I drive a Nissan Navara. What do YOU drive? It's probably not that DeLorean from Back to the Future, but just say it WAS the DeLorean from Back to the Future, where would you travel? If you're thinking of driving to 1983, you probably shouldn't. This is why:
1. Reckless by Australian Crawl. For a wordsmith, I am unable to conjure up the sentence that would adequately and honestly describe by utter loathing and detestation of this stultifying pile of steaming shit balls trying to pass itself off as a song. I rather like Australian Crawl, and can remember many a happy afternoon at the house of a friend who was a great fan of the band, listening to Sons of Beaches and The Boys Light Up, the album covers leaning against the stereo speaker. But Reckless just sucks. It is a tedious, atonal, discordant blend of blah. When he was in about Year 6, my oldest came home and asked was I familiar with Australian Crawl. I told him of course I was, and asked him the motivation of the question. He told me his class was performing Reckless for music class. He further told me he thought the song awful. I agreed, and directed him to You Tube, where we checked out some Australian Crawl numbers far more palatable to the ear (pretty much any other Aussie Crawl song is more palatable to the ear than that droning dross). I could not understand why anyone would use this as an example of a band's music, should that anyone actually want the children to listen. It would be like saying to someone, 'You want to hear some Beatles? They're great! Here, listen to this!', and then bunging on Yellow Submarine. But yeah, Reckless pretty much gobbles up shit.

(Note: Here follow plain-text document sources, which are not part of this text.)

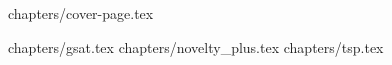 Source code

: \documentclass[a4paper,12pt]{article}
\begin{document}


{chapters/cover-page.tex}

\tableofcontents
\clearpage

{chapters/gsat.tex}
{chapters/novelty_plus.tex}
{chapters/tsp.tex}
\end{document}
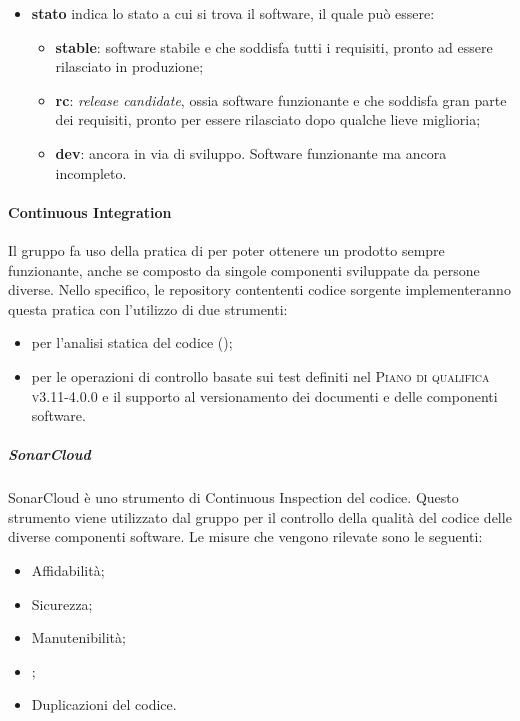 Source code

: \documentclass[../norme-di-progetto.tex]{subfiles}
\begin{document}
\begin{itemize}
\begin{itemize}
  \end{itemize}
  \item \textbf{stato} indica lo stato a cui si trova il software, il quale può essere:
  \begin{itemize}
    \item \textbf{stable}: software stabile e che soddisfa tutti i requisiti, pronto ad essere rilasciato in produzione;
    \item \textbf{rc}: \textit{release candidate}, ossia software funzionante e che soddisfa gran parte dei requisiti, pronto per essere rilasciato dopo qualche lieve miglioria;
    \item \textbf{dev}: ancora in via di sviluppo. Software funzionante ma ancora incompleto.
  \end{itemize}
\end{itemize}

\paragraph{Continuous Integration}
Il gruppo fa uso della pratica di  per poter ottenere un prodotto sempre funzionante, anche se composto da singole componenti sviluppate da persone diverse. Nello specifico, le repository contententi codice sorgente implementeranno questa pratica con l'utilizzo di due strumenti:
\begin{itemize}
  \item \textbf{} per l'analisi statica del codice ();
  \item \textbf{} per le operazioni di controllo basate sui test definiti nel \textsc{Piano di qualifica v3.11-4.0.0} e il supporto al versionamento dei documenti e delle componenti software.
\end{itemize}
\subparagraph{SonarCloud}
SonarCloud è uno strumento di Continuous Inspection del codice. Questo strumento viene utilizzato dal gruppo per il controllo della qualità del codice delle diverse componenti software. Le misure che vengono rilevate sono le seguenti:
\begin{itemize}
  \item Affidabilità;
  \item Sicurezza;
  \item Manutenibilità;
  \item {};
  \item Duplicazioni del codice.
\end{itemize}
\end{document}

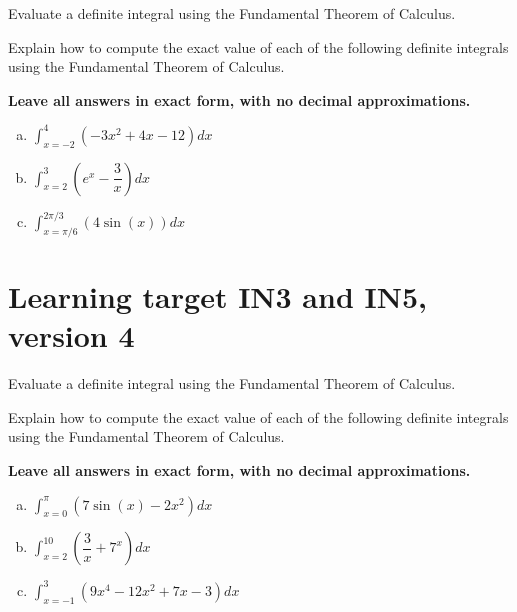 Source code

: Evaluate a definite integral using the Fundamental Theorem of Calculus.

\hrulefill


Explain how to compute the exact value of each of the following definite integrals using the Fundamental Theorem of Calculus. 

\textbf{Leave all answers in exact form, with no decimal approximations. }

\begin{enumerate}[(a)]
\item
\(\displaystyle \int_{x= -2 }^{ 4 } \left( -3x^2 + 4x - 12\right) dx\)
\vfill
\item 
\(\displaystyle \int_{ x=2 }^{ 3 } \left( e^x - \dfrac{3}{x}\right) dx\) 
\vfill
\item
\(\displaystyle \int_{x=\pi/6}^{2\pi/3} \left( 4\sin(x) \right) dx\)
\vfill

\end{enumerate}
\pagebreak
\section{Learning target IN3 and IN5, version 4} 

Evaluate a definite integral using the Fundamental Theorem of Calculus.

\hrulefill


Explain how to compute the exact value of each of the following definite integrals using the Fundamental Theorem of Calculus. 

\textbf{Leave all answers in exact form, with no decimal approximations. }

\begin{enumerate}[(a)]
\item
\(\displaystyle \int_{x= 0 }^{ \pi } \left( 7\sin(x) - 2x^2\right) dx\)
\vfill
\item 
\(\displaystyle \int_{ x=2 }^{ 10 } \left( \dfrac{3}{x} + 7^x\right) dx\) 
\vfill
\item
\(\displaystyle \int_{x=-1}^{3} \left(9x^4-12x^2+7x-3 \right) dx\)
\vfill

\end{enumerate}
\pagebreak

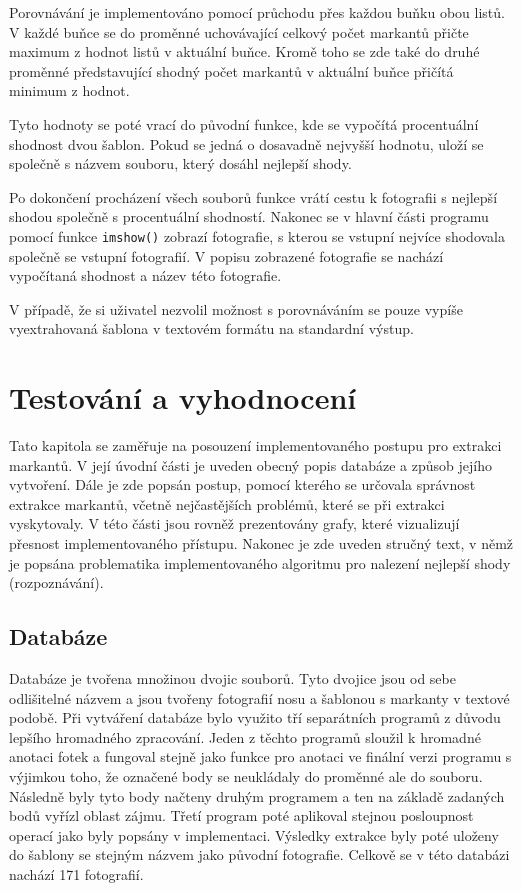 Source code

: Porovnávání je implementováno pomocí průchodu přes každou buňku obou listů. V každé buňce se do proměnné uchovávající celkový počet markantů přičte maximum z hodnot listů v aktuální buňce. Kromě toho se zde také do druhé proměnné představující shodný počet markantů v aktuální buňce přičítá minimum z hodnot.

Tyto hodnoty se poté vrací do původní funkce, kde se vypočítá procentuální shodnost dvou šablon. Pokud se jedná o dosavadně nejvyšší hodnotu, uloží se společně s názvem souboru, který dosáhl nejlepší shody.

Po dokončení procházení všech souborů funkce vrátí cestu k fotografii s nejlepší shodou společně s procentuální shodností. Nakonec se v hlavní části programu pomocí funkce \texttt{imshow()} zobrazí fotografie, s kterou se vstupní nejvíce shodovala společně se vstupní fotografií. V popisu zobrazené fotografie se nachází vypočítaná shodnost a název této fotografie.

V případě, že si uživatel nezvolil možnost s porovnáváním se pouze vypíše vyextrahovaná šablona v textovém formátu na standardní výstup.


\chapter{Testování a vyhodnocení}
Tato kapitola se zaměřuje na posouzení implementovaného postupu pro extrakci markantů. V její úvodní části je uveden obecný popis databáze a způsob jejího vytvoření. Dále je zde popsán postup, pomocí kterého se určovala správnost extrakce markantů, včetně nejčastějších problémů, které se při extrakci vyskytovaly. V této části jsou rovněž prezentovány grafy, které vizualizují přesnost implementovaného přístupu. Nakonec je zde uveden stručný text, v němž je popsána problematika implementovaného algoritmu pro nalezení nejlepší shody (rozpoznávání).

\section{Databáze}
Databáze je tvořena množinou dvojic souborů. Tyto dvojice jsou od sebe odlišitelné názvem a jsou tvořeny fotografií nosu a šablonou s markanty v textové podobě. Při vytváření databáze bylo využito tří separátních programů z důvodu lepšího hromadného zpracování. Jeden z těchto programů sloužil k hromadné anotaci fotek a fungoval stejně jako funkce pro anotaci ve finální verzi programu s výjimkou toho, že označené body se neukládaly do proměnné ale do souboru. Následně byly tyto body načteny druhým programem a ten na základě zadaných bodů vyřízl oblast zájmu. Třetí program poté aplikoval stejnou posloupnost operací jako byly popsány v implementaci. Výsledky extrakce byly poté uloženy do šablony se stejným názvem jako původní fotografie. Celkově se v této databázi nachází 171 fotografií.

That chorus with the wailing 'Don't be so reck-leeeeeeessssssssss...' sounds like a crow going over a cliff.
2. Save Your Love by Renee and Renato. The Seventies gave us Ernie Sigley and Denise Drysdale covering Hey, Paula, which was pretty cheesy, but not too bad. The Eighties gave us Save Your Love, which is cheesy enough to send your cholesterol levels skyrocketing and constipate you for a month. I quite like me a bit of Italian tenor style singing, and Renato does have a lovely voice, but this song is just so flowery, I end up stuffing my ears with antihistamines after a listen.
3. Bop Girl by Pat Wilson. Okay, we all know I think this sounds like a mosquito in the dark, but it really is the most jejune inanity to come wafting from the speaker of my old Sanyo radio/cassette player.
4. Total Eclipse of the Heart by Bonnie Tyler. Overblown bombastic grandiloquence delivered through sandpaper, that doesn't so much tell you to 'turn around', but beats you into submission. I remember this song coming on the radio, and one of my contemporaries exclaiming, 'This song is magnificent!' I looked at the rapt faces of my school friends with utter puzzlement and bewilderment, wondering was I just missing the point.
Well, that's it for today. Thanks for calling by.